Write Clipboard $script

Menu.activateAtPath('Services:Transform Clipboard by Shell Script')

$converted = Read Clipboard

while $converted == $script
	Sleep 0.2
	$converted = Read Clipboard
end

if $VowelizeProlongedSoundMark	# Necessary for correct sort order
	$converted.replaceAll '(?<=[あぁかゕがさざただなはばぱまやゃらわゎ])ー', 'あ', 'E'
	$converted.replaceAll '(?<=[いぃきぎしじちぢにひびぴみりゐ])ー', 'い', 'E'
	$converted.replaceAll '(?<=[うぅゔくぐすずつづぬふぶぷむゆゅる])ー', 'う', 'E'
	$converted.replaceAll '(?<=[えぇけゖげせぜてでねへべぺめえれゑ])ー', 'え', 'E'
	$converted.replaceAll '(?<=[おぉこごそぞとどのほぼぽもよょろを])ー', 'お', 'E'
end

$converted = Cast to Attributed String $converted
$ja = Language.languageWithCode('ja')
$fontName = $sels[0].text.displayAttributesAtIndex($sels[0].location).fontName

Push Target Text $converted
	$ja.apply		# Perhaps necessary for correct sort order
	Set Font Name $fontName
Pop Target Text

$converted = $converted.split($betweenYomi)
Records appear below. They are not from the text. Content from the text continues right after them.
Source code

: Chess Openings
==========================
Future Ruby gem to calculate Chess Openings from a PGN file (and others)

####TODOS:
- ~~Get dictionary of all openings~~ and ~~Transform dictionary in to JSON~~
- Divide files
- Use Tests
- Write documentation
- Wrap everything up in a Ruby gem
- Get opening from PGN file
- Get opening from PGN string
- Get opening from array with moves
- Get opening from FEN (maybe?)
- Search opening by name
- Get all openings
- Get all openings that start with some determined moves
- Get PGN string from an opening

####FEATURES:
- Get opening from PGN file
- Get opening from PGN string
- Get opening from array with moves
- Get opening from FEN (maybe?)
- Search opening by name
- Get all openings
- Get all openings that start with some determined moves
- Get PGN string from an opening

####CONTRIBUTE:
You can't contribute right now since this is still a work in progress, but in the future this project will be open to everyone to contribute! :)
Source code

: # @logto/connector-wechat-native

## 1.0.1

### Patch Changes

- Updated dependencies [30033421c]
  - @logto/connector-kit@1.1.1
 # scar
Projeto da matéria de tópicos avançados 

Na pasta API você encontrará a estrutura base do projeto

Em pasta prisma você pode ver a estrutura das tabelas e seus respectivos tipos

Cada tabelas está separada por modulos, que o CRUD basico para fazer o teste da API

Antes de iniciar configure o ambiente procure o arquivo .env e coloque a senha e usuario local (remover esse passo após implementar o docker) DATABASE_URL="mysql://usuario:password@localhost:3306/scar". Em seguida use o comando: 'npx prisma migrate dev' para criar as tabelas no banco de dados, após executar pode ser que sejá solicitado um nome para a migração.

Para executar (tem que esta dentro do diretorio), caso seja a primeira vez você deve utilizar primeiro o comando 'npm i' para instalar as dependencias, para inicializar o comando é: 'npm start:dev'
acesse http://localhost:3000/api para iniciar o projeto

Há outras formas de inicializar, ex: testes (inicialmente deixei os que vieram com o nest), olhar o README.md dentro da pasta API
foreach $sel in reversed $sels
	$yomi = $converted.pop & $afterYomi
	$sel.text.insertAtIndex $sel.location, $yomi
end

### end of macro
The macro relies on “mecab” (Unix program) and “Transform Clipboard by Shell Script.workflow” (Services module). The latter is a slightly modified version of Philip Spaelti’s “Run Shell Script from Clipboard” viewtopic.php?f=17&t=5948#p27249.

This macro is terribly slow in comparison with a macro which calls mecab via perl which was killed by Sandbox ;-( So running it with a single word selected is very irritating. It would be better to run it on multiple non-contiguous selections.

FEATURE REQUEST! Menu command which converts selected Japanese words into their yomi (pronunciation of Kanji/Katakana word represented by Hiragana or Katakana letters) and a macro command such as “Convert to Yomi textObject, [Hiragana/Katakana]”. I think OS X has API which makes possible those features because Jedit X http://www.artman21.com/en/jedit_x/ has such a menu command “:Tools:Kanji to Hiragana” since longtime ago.
Macro&ServicesModule.zip
(36.36 KiB) Downloaded 109 times
Last edited by Kino on 2017-03-31 11:45:31, edited 2 times in total.

Kino
Posts: 400
Joined: 2008-05-17 04:02:32

Re: Create Index for Japanese Documents

Post by Kino » 2017-03-31 11:10:27

And here is a macro creating a Japanese word list from the frontmost document, that you might find useful.

Code: Select all

### Japanese Word List ###

# Create a list of Katakana or Kanji words from the frontmost document.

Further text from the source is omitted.